When I was teaching, I had to confront students about plagiarism far more than I would have liked. Never once did I have a “gotcha” moment. I hated it. I hated feeling like I had failed as a teacher to impart the importance of original work and/or the basics of how to (intentionally or unintentionally) avoid stealing other people’s words. I hated the look of shame in students’ eyes when I said the word “plagiarism.” I hated the chill that settled over the classroom when I lectured about it.
But I’m realizing now that the reason the whole topic was so charged was that my students and I cared.
Not once, after they were confronted with evidence of plagiarism, did I have students try to deny it. Those who’d done it intentionally felt badly and gave reasons that they’d cheated. Those who’d done it unintentionally also felt badly and promised to do whatever it took to make things right.
Not once did I have a student say it was no big deal.
It’s the denial of any sort of responsibility or moral culpability that’s so shocking in the Republicans’ response to Melania Trump’s plagiarism of Michelle Obama’s 2008 speech.
Trump’s campaign chairperson Paul Manafort chalked up the similarities to the commonness of the words and ideas expressed. (Well, there are no uncommon words in “to be or not to be,” either, but you don’t find people claiming authorship of Hamlet’s soliloquy.)
Manafort even had the gall to blame the debacle on Hillary Clinton, even though the plagiarism was first noticed by independent journalist Jarrett Hill. Per Manafort, “It’s just another example, as far as we’re concerned, that when Hillary Clinton is threatened by a female, the first thing she does is try to destroy the person.”
Ultimately, the Trump campaign is trying to pass this off as a tempest in a teapot. Here’s why it’s not, at least to me.
For me, writing is hard. Damn hard. I have to go in, in , in: I have to probe into the whirling mass of thoughts and information stored in my brain, sort through the details of calendars and menus and the periodic table and the conversion rate of gallons to liters (1 to 3.79ish). I have to push all this to the side and think myself into The Thing, the idea or emotion I want to convey. For me, this takes enormous energy and focus, so much so that I often have to type with my eyes closed until I have the words right (which is why it’s sometimes so awkward to write in cafes). Then, once I have a taste of what The Thing is, a feel for it (sensory synonyms fail me here), I have to see if there are words that can capture The Thing. Failing that, I have to verbally sidle up next to whatever The Thing is (thought or idea or feeling) and point to it, mime it, gesture at it evocatively enough that a reader or listener knows what I mean.
To somebody on the outside looking in, I’m just sitting at the computer, eyes closed and squinting, fingers on keyboard, DOING NOTHING. But what I’m doing actually takes a lot of psychological and even physical energy.

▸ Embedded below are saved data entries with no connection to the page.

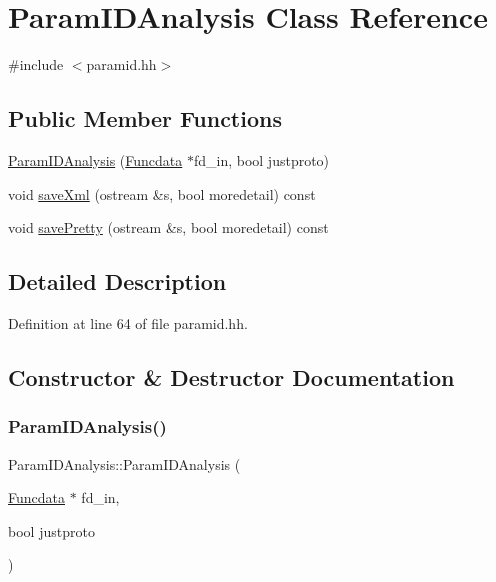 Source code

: \hypertarget{class_param_i_d_analysis}{}\section{Param\+I\+D\+Analysis Class Reference}
\label{class_param_i_d_analysis}


{\ttfamily \#include $<$paramid.\+hh$>$}

\subsection*{Public Member Functions}
\begin{DoxyCompactItemize}
\item 
\mbox{\hyperlink{class_param_i_d_analysis_a5a269356a5e9c10b70a50d38f9cf877a}{Param\+I\+D\+Analysis}} (\mbox{\hyperlink{class_funcdata}{Funcdata}} $\ast$fd\+\_\+in, bool justproto)
\item 
void \mbox{\hyperlink{class_param_i_d_analysis_a50452520f5707bb1440ad9a88ab278cc}{save\+Xml}} (ostream \&s, bool moredetail) const
\item 
void \mbox{\hyperlink{class_param_i_d_analysis_a188bdfa79597d13c285a1ff51976ce36}{save\+Pretty}} (ostream \&s, bool moredetail) const
\end{DoxyCompactItemize}


\subsection{Detailed Description}


Definition at line 64 of file paramid.\+hh.



\subsection{Constructor \& Destructor Documentation}
\mbox{\label{class_param_i_d_analysis_a5a269356a5e9c10b70a50d38f9cf877a}} 
\subsubsection{\texorpdfstring{ParamIDAnalysis()}{ParamIDAnalysis()}}
{\footnotesize\ttfamily Param\+I\+D\+Analysis\+::\+Param\+I\+D\+Analysis (\begin{DoxyParamCaption}\item[{\mbox{\hyperlink{class_funcdata}{Funcdata}} $\ast$}]{fd\+\_\+in,  }\item[{bool}]{justproto }\end{DoxyParamCaption})}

Some might say Melania Trump’s plagiarism is no big deal because both Michelle and Melania’s speeches were written by speechwriters. But by all accounts, both women worked collaboratively with their respective staffs, and if you’ve ever written by committee, you know that the capture of those words and phrases is just as hard won.
No, Melania didn’t just use “common words” that anybody might have used. She stole ideas. She stole emotions. She stole a person’s history and values and hopes.
Melania Trump stole Michelle’s words, and she needs to apologize.